§ What you are asked to do:
The response must be made up of the lines in the entries below that contain "textcolor".

START Material shown

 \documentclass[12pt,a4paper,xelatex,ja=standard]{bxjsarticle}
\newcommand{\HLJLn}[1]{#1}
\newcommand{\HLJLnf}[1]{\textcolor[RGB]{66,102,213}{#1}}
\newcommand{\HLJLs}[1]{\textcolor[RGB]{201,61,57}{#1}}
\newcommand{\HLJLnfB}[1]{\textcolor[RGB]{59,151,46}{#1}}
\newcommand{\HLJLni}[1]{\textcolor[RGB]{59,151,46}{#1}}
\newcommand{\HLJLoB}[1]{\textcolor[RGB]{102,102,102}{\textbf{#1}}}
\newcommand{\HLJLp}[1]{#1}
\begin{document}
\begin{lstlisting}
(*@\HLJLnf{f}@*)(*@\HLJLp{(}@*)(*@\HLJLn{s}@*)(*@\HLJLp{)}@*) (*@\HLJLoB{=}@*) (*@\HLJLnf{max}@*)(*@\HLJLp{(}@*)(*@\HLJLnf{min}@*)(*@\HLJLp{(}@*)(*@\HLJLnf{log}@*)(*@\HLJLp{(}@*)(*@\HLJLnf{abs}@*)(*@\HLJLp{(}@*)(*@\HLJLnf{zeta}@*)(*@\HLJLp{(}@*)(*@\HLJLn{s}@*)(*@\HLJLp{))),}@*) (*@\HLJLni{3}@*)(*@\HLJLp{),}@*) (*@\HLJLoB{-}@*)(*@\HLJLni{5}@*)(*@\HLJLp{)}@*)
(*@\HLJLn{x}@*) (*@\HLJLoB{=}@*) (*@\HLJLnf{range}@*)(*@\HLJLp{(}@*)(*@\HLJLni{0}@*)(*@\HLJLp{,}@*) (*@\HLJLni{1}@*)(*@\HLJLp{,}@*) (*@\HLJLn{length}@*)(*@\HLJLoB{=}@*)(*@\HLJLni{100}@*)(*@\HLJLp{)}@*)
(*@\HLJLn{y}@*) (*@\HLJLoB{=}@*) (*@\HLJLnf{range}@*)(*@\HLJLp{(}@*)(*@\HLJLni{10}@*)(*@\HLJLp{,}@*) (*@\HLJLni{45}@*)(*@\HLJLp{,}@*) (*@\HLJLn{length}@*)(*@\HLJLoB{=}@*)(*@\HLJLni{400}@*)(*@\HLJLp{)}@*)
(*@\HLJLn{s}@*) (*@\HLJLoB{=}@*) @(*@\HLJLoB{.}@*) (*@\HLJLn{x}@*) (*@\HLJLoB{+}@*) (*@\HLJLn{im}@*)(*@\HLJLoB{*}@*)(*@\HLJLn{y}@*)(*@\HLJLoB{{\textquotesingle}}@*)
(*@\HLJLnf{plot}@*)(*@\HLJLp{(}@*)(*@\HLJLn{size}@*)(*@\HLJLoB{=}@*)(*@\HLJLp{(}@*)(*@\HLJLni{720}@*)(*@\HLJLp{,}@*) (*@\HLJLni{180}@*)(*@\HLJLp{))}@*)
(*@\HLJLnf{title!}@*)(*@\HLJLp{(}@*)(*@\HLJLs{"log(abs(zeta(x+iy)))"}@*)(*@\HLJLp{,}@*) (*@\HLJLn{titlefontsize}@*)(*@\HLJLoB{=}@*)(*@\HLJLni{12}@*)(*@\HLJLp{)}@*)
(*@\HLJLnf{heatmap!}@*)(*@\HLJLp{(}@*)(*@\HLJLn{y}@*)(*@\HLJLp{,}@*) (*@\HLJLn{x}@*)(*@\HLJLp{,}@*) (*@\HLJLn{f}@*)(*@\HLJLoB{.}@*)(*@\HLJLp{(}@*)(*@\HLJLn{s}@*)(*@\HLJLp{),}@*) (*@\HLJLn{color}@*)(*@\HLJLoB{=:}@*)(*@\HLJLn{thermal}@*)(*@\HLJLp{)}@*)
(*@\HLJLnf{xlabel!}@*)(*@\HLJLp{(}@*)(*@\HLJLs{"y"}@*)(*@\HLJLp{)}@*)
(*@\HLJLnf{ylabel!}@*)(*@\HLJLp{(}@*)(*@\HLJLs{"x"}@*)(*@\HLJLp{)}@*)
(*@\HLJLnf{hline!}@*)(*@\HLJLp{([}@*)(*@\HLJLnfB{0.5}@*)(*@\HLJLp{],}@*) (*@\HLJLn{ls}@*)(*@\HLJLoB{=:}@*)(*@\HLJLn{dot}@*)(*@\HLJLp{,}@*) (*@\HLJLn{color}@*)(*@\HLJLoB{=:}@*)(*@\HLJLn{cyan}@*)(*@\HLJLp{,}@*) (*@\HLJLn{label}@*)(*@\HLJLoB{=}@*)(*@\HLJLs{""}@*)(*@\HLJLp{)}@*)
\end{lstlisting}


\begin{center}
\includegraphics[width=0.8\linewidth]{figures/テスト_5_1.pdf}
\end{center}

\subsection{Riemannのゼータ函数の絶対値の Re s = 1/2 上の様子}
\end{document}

END Material shown

§ Solution to the exercise:
\newcommand{\HLJLnf}[1]{\textcolor[RGB]{66,102,213}{#1}}
\newcommand{\HLJLs}[1]{\textcolor[RGB]{201,61,57}{#1}}
\newcommand{\HLJLnfB}[1]{\textcolor[RGB]{59,151,46}{#1}}
\newcommand{\HLJLni}[1]{\textcolor[RGB]{59,151,46}{#1}}
\newcommand{\HLJLoB}[1]{\textcolor[RGB]{102,102,102}{\textbf{#1}}}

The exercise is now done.